WHAT YOU SHOULD DO: Your answer must be an exact copy of every record.
BEGIN RECORDS PROVIDED
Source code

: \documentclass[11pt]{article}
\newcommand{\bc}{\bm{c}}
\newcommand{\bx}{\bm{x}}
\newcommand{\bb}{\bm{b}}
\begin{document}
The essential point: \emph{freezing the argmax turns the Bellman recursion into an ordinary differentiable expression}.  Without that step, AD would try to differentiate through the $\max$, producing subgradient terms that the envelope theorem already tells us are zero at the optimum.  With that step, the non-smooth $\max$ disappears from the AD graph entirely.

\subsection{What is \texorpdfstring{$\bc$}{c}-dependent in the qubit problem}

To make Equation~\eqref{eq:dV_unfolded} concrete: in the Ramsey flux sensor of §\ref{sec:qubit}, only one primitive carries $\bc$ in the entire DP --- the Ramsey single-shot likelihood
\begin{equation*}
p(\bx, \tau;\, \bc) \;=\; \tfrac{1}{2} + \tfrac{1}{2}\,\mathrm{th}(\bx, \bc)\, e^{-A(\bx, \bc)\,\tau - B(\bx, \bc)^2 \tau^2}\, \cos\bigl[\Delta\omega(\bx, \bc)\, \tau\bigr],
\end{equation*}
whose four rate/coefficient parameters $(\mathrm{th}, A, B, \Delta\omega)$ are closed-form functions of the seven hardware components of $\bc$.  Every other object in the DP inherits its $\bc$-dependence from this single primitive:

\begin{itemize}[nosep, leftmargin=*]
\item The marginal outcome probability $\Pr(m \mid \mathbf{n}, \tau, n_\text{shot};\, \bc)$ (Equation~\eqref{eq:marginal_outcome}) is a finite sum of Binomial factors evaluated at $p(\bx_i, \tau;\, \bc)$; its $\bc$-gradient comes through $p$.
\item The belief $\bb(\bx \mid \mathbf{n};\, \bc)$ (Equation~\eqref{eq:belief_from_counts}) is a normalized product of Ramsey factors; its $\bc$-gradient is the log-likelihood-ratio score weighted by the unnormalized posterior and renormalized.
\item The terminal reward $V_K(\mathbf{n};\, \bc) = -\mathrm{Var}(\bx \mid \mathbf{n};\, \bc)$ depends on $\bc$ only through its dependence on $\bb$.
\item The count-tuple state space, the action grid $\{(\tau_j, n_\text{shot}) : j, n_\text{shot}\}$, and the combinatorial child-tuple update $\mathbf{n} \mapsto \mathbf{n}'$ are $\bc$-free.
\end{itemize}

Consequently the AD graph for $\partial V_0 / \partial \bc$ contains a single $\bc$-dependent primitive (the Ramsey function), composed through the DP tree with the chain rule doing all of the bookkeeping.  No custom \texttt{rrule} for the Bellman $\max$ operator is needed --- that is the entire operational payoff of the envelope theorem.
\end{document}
END RECORDS PROVIDED
ANSWER BOX:
Source code

: \documentclass[11pt]{article}
\newcommand{\bc}{\bm{c}}
\newcommand{\bx}{\bm{x}}
\newcommand{\bb}{\bm{b}}
\begin{document}
The essential point: \emph{freezing the argmax turns the Bellman recursion into an ordinary differentiable expression}.  Without that step, AD would try to differentiate through the $\max$, producing subgradient terms that the envelope theorem already tells us are zero at the optimum.  With that step, the non-smooth $\max$ disappears from the AD graph entirely.

\subsection{What is \texorpdfstring{$\bc$}{c}-dependent in the qubit problem}

To make Equation~\eqref{eq:dV_unfolded} concrete: in the Ramsey flux sensor of §\ref{sec:qubit}, only one primitive carries $\bc$ in the entire DP --- the Ramsey single-shot likelihood
\begin{equation*}
p(\bx, \tau;\, \bc) \;=\; \tfrac{1}{2} + \tfrac{1}{2}\,\mathrm{th}(\bx, \bc)\, e^{-A(\bx, \bc)\,\tau - B(\bx, \bc)^2 \tau^2}\, \cos\bigl[\Delta\omega(\bx, \bc)\, \tau\bigr],
\end{equation*}
whose four rate/coefficient parameters $(\mathrm{th}, A, B, \Delta\omega)$ are closed-form functions of the seven hardware components of $\bc$.  Every other object in the DP inherits its $\bc$-dependence from this single primitive:

\begin{itemize}[nosep, leftmargin=*]
\item The marginal outcome probability $\Pr(m \mid \mathbf{n}, \tau, n_\text{shot};\, \bc)$ (Equation~\eqref{eq:marginal_outcome}) is a finite sum of Binomial factors evaluated at $p(\bx_i, \tau;\, \bc)$; its $\bc$-gradient comes through $p$.
\item The belief $\bb(\bx \mid \mathbf{n};\, \bc)$ (Equation~\eqref{eq:belief_from_counts}) is a normalized product of Ramsey factors; its $\bc$-gradient is the log-likelihood-ratio score weighted by the unnormalized posterior and renormalized.
\item The terminal reward $V_K(\mathbf{n};\, \bc) = -\mathrm{Var}(\bx \mid \mathbf{n};\, \bc)$ depends on $\bc$ only through its dependence on $\bb$.
\item The count-tuple state space, the action grid $\{(\tau_j, n_\text{shot}) : j, n_\text{shot}\}$, and the combinatorial child-tuple update $\mathbf{n} \mapsto \mathbf{n}'$ are $\bc$-free.
\end{itemize}

Consequently the AD graph for $\partial V_0 / \partial \bc$ contains a single $\bc$-dependent primitive (the Ramsey function), composed through the DP tree with the chain rule doing all of the bookkeeping.  No custom \texttt{rrule} for the Bellman $\max$ operator is needed --- that is the entire operational payoff of the envelope theorem.
\end{document}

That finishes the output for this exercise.